**YOUR INSTRUCTIONS:** Before copying, set the images aside; then transcribe every entry below exactly.

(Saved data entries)
━━━━━━━━

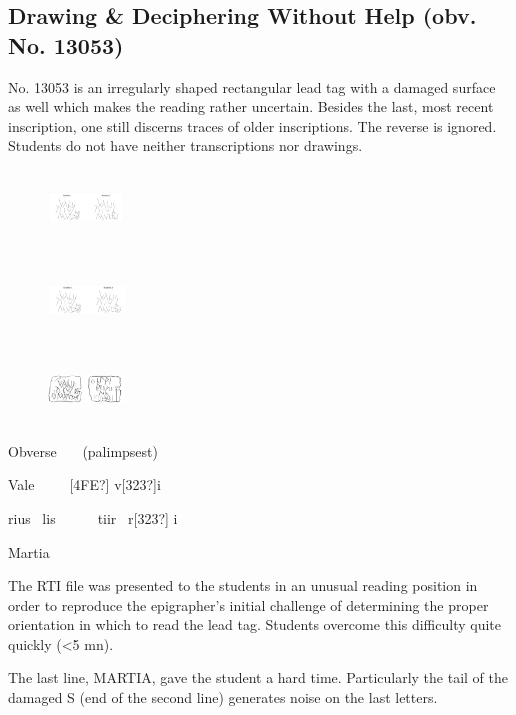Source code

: \documentclass[amsthm,ebook]{saparticle}
\begin{document}
\subsection{Drawing \& Deciphering Without Help (obv. No. 13053)}


No. 13053 is an irregularly shaped rectangular lead tag with a damaged surface as well which makes the reading rather
uncertain. Besides the last, most recent inscription, one still discerns traces of older inscriptions. The reverse is
ignored. Students do not have neither transcriptions nor drawings.



\begin{figure}
\centering
\includegraphics[width=2.009cm,height=1.96cm]{EAGLE16lameetalteaching-img010.png}
\end{figure}
\begin{figure}
\centering
\includegraphics[width=2.103cm,height=1.961cm]{EAGLE16lameetalteaching-img010.png}
\end{figure}
\begin{figure}
\centering
\includegraphics[width=2.044cm,height=1.794cm]{EAGLE16lameetalteaching-img011.png}
\end{figure}
Obverse \ \ \ (palimpsest)

Vale\ \  \ \ \ [4FE?] v[323?]i\ \ 

rius \ lis\ \  \ \ \ \ tiir \ r[323?] i

Martia\ \  \ \ \ \ 

The RTI file was presented to the students in an unusual reading position in order to reproduce the epigrapher’s initial
challenge of determining the proper orientation in which to read the lead tag. Students overcome this difficulty quite
quickly ({\textless}5 mn).

The last line, MARTIA, gave the student a hard time. Particularly the tail of the damaged S (end of the second line)
generates noise on the last letters.
\end{document}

━━━━━━━━

**FINISHED TASK:**
Source code

: \documentclass[amsthm,ebook]{saparticle}
\begin{document}
\subsection{Drawing \& Deciphering Without Help (obv. No. 13053)}


No. 13053 is an irregularly shaped rectangular lead tag with a damaged surface as well which makes the reading rather
uncertain. Besides the last, most recent inscription, one still discerns traces of older inscriptions. The reverse is
ignored. Students do not have neither transcriptions nor drawings.



\begin{figure}
\centering
\includegraphics[width=2.009cm,height=1.96cm]{EAGLE16lameetalteaching-img010.png}
\end{figure}
\begin{figure}
\centering
\includegraphics[width=2.103cm,height=1.961cm]{EAGLE16lameetalteaching-img010.png}
\end{figure}
\begin{figure}
\centering
\includegraphics[width=2.044cm,height=1.794cm]{EAGLE16lameetalteaching-img011.png}
\end{figure}
Obverse \ \ \ (palimpsest)

Vale\ \  \ \ \ [4FE?] v[323?]i\ \ 

rius \ lis\ \  \ \ \ \ tiir \ r[323?] i

Martia\ \  \ \ \ \ 

The RTI file was presented to the students in an unusual reading position in order to reproduce the epigrapher’s initial
challenge of determining the proper orientation in which to read the lead tag. Students overcome this difficulty quite
quickly ({\textless}5 mn).

The last line, MARTIA, gave the student a hard time. Particularly the tail of the damaged S (end of the second line)
generates noise on the last letters.
\end{document}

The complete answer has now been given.